▸ **Exercise instructions**: Please retype each record exactly as it stands below.

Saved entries
● ● ● ●
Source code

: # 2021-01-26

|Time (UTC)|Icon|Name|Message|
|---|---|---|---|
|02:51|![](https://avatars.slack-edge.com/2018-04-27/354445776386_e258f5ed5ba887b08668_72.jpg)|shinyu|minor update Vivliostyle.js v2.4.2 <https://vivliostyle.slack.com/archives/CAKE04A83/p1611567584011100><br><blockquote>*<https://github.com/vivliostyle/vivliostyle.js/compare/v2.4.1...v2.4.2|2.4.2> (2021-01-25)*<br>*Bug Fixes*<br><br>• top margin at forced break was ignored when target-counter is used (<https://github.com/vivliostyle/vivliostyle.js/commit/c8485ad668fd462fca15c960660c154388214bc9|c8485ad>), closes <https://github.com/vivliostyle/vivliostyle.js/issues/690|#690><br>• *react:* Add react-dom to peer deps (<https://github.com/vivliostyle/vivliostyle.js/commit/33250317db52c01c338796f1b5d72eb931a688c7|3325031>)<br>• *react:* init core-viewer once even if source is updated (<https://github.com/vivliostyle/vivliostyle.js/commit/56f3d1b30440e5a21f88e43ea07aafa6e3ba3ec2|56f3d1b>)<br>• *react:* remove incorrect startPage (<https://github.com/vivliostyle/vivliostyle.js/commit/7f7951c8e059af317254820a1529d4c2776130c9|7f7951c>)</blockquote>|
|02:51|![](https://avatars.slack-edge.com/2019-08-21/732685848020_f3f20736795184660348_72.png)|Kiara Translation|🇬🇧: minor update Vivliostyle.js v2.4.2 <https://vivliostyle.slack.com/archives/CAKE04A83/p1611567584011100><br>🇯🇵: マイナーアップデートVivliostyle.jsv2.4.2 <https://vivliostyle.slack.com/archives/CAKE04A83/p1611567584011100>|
● ● ● ●
▸ **Your solution**:
Source code

: # 2021-01-26

|Time (UTC)|Icon|Name|Message|
|---|---|---|---|
|02:51|![](https://avatars.slack-edge.com/2018-04-27/354445776386_e258f5ed5ba887b08668_72.jpg)|shinyu|minor update Vivliostyle.js v2.4.2 <https://vivliostyle.slack.com/archives/CAKE04A83/p1611567584011100><br><blockquote>*<https://github.com/vivliostyle/vivliostyle.js/compare/v2.4.1...v2.4.2|2.4.2> (2021-01-25)*<br>*Bug Fixes*<br><br>• top margin at forced break was ignored when target-counter is used (<https://github.com/vivliostyle/vivliostyle.js/commit/c8485ad668fd462fca15c960660c154388214bc9|c8485ad>), closes <https://github.com/vivliostyle/vivliostyle.js/issues/690|#690><br>• *react:* Add react-dom to peer deps (<https://github.com/vivliostyle/vivliostyle.js/commit/33250317db52c01c338796f1b5d72eb931a688c7|3325031>)<br>• *react:* init core-viewer once even if source is updated (<https://github.com/vivliostyle/vivliostyle.js/commit/56f3d1b30440e5a21f88e43ea07aafa6e3ba3ec2|56f3d1b>)<br>• *react:* remove incorrect startPage (<https://github.com/vivliostyle/vivliostyle.js/commit/7f7951c8e059af317254820a1529d4c2776130c9|7f7951c>)</blockquote>|
|02:51|![](https://avatars.slack-edge.com/2019-08-21/732685848020_f3f20736795184660348_72.png)|Kiara Translation|🇬🇧: minor update Vivliostyle.js v2.4.2 <https://vivliostyle.slack.com/archives/CAKE04A83/p1611567584011100><br>🇯🇵: マイナーアップデートVivliostyle.jsv2.4.2 <https://vivliostyle.slack.com/archives/CAKE04A83/p1611567584011100>|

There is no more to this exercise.